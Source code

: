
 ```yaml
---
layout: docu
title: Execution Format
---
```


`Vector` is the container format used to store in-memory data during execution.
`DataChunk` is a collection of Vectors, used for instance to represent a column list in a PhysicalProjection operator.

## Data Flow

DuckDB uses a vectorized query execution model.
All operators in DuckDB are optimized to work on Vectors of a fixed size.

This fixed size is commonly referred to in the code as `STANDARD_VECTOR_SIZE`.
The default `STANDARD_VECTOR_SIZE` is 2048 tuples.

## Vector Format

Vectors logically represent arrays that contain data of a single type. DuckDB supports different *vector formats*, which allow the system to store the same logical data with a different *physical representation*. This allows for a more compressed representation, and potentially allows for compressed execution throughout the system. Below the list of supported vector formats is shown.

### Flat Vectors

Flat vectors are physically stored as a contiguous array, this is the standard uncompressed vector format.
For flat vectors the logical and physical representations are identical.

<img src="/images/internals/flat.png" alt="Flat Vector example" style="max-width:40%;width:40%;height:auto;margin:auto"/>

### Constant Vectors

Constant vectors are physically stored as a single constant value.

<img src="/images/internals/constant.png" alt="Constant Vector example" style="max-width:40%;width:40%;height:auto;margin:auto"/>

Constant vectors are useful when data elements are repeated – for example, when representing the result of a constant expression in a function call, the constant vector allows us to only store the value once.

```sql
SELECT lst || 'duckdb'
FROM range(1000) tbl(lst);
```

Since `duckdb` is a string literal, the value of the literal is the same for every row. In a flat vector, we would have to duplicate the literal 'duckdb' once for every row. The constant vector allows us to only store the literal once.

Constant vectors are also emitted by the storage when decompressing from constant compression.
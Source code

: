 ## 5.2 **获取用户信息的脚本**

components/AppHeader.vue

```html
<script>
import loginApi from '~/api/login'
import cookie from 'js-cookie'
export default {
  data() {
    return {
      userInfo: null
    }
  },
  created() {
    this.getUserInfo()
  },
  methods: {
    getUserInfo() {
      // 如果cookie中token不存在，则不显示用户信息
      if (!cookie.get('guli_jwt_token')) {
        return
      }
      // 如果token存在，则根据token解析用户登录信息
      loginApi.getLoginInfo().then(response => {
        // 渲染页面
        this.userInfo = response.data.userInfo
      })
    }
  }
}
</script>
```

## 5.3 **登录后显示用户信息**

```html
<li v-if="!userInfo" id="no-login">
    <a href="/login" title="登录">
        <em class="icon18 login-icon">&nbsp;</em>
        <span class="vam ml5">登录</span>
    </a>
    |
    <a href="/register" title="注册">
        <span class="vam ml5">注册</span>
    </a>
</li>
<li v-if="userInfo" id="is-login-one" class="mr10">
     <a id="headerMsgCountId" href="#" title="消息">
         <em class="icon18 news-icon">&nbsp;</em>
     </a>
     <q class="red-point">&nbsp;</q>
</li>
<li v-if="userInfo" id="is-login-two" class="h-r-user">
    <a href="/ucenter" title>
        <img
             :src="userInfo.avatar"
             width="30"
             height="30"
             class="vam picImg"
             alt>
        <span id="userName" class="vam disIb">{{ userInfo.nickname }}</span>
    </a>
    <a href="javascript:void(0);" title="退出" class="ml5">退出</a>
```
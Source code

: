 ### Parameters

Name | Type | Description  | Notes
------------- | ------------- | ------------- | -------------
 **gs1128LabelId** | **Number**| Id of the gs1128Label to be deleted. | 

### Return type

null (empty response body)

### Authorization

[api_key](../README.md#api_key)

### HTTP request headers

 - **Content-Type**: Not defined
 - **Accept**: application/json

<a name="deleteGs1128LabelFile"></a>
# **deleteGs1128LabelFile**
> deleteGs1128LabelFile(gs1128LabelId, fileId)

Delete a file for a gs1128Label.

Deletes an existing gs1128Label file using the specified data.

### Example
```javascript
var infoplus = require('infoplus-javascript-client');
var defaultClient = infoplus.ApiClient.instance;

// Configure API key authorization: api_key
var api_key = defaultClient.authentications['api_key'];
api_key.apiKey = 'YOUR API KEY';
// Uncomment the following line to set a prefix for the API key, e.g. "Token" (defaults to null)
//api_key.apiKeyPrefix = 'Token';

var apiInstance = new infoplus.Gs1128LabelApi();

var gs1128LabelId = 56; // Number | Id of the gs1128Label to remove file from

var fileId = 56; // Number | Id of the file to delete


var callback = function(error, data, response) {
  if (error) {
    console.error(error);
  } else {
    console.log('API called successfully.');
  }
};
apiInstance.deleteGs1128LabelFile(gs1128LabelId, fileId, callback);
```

┄┄┄┄┄┄

#### [To do]
The lines sought are those in the data above that include the string "once"; copy each one.

#### [Answer to this exercise]
Constant vectors are useful when data elements are repeated – for example, when representing the result of a constant expression in a function call, the constant vector allows us to only store the value once.
Since `duckdb` is a string literal, the value of the literal is the same for every row. In a flat vector, we would have to duplicate the literal 'duckdb' once for every row. The constant vector allows us to only store the literal once.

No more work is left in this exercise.